■ Exercise description ■
Go through the data and copy each line where the string "OfflineContext" appears.

*** Block opens ***

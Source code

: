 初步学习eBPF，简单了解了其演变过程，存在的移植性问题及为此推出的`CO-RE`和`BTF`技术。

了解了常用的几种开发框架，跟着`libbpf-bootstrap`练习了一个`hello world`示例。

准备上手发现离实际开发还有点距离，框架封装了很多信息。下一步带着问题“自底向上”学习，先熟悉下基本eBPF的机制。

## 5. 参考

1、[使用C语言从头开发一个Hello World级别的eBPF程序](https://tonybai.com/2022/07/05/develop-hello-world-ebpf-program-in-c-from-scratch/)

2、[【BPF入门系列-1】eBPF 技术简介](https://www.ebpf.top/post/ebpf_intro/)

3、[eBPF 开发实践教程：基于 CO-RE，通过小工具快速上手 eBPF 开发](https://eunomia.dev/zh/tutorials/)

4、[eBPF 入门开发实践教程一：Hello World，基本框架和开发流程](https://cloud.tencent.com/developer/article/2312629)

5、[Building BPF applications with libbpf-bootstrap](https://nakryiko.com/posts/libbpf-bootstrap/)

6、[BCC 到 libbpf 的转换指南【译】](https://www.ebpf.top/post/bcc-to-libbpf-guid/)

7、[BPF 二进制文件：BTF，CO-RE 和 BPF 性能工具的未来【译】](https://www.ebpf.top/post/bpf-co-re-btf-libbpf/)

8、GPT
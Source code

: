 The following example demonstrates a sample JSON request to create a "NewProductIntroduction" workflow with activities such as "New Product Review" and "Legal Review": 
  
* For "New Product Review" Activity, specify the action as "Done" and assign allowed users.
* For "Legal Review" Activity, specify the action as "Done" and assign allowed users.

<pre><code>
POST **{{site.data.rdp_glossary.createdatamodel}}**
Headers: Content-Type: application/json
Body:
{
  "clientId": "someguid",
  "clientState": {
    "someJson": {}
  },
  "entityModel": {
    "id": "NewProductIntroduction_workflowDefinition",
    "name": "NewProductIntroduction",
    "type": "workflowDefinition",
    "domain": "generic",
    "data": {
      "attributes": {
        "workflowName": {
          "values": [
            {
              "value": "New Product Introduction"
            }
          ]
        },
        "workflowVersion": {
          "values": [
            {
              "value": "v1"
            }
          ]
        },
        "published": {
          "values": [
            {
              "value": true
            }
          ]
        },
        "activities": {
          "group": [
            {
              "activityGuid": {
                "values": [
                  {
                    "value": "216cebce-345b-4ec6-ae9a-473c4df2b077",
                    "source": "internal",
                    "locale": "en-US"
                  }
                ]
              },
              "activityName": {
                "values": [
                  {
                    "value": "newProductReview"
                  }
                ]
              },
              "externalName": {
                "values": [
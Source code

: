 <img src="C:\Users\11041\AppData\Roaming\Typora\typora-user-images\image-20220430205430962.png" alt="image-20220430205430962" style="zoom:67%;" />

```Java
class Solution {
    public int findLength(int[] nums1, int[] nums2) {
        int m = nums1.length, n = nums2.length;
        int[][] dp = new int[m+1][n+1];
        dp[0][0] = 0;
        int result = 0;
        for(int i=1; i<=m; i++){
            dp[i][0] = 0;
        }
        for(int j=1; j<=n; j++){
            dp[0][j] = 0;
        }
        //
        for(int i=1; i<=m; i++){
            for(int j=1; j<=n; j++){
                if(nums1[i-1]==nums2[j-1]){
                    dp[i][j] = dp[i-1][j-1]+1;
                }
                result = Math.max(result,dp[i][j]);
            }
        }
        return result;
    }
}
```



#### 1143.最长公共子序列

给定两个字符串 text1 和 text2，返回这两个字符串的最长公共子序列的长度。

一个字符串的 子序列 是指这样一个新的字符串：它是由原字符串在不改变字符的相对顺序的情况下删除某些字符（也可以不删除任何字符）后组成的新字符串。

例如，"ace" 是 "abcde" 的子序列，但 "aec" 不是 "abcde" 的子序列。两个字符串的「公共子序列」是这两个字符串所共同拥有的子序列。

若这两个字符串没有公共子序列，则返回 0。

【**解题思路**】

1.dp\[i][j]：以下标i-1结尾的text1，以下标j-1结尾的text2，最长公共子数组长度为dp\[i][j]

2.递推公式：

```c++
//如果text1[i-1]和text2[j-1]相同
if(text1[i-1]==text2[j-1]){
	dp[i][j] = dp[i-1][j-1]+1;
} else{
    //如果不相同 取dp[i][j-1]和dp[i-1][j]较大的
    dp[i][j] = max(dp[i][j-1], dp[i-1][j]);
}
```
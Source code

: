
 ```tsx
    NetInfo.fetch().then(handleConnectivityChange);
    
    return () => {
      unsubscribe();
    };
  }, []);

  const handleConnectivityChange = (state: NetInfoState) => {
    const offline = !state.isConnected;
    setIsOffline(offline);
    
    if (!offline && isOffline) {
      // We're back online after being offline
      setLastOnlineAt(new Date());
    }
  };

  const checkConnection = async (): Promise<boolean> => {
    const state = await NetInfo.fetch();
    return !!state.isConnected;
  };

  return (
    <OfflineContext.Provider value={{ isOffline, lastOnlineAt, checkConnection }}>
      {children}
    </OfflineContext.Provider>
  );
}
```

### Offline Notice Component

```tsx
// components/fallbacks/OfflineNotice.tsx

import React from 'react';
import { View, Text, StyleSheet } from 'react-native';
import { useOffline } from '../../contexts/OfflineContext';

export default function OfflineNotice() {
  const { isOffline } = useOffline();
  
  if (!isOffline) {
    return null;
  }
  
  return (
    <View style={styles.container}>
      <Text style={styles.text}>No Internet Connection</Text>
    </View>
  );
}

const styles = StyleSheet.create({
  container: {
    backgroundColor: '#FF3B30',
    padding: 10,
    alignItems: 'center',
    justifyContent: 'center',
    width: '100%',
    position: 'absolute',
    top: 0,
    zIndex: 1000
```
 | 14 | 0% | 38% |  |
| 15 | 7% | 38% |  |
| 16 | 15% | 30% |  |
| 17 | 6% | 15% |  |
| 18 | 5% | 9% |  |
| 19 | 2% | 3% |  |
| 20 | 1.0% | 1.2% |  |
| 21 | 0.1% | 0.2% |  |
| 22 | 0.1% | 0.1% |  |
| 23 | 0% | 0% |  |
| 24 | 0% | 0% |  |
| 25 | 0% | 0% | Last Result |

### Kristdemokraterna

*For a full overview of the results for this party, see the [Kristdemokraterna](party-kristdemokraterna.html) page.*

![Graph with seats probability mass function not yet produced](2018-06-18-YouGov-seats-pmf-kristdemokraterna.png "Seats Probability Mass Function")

*** Block closes ***

■ Task output ■
    <OfflineContext.Provider value={{ isOffline, lastOnlineAt, checkConnection }}>
    </OfflineContext.Provider>
import { useOffline } from '../../contexts/OfflineContext';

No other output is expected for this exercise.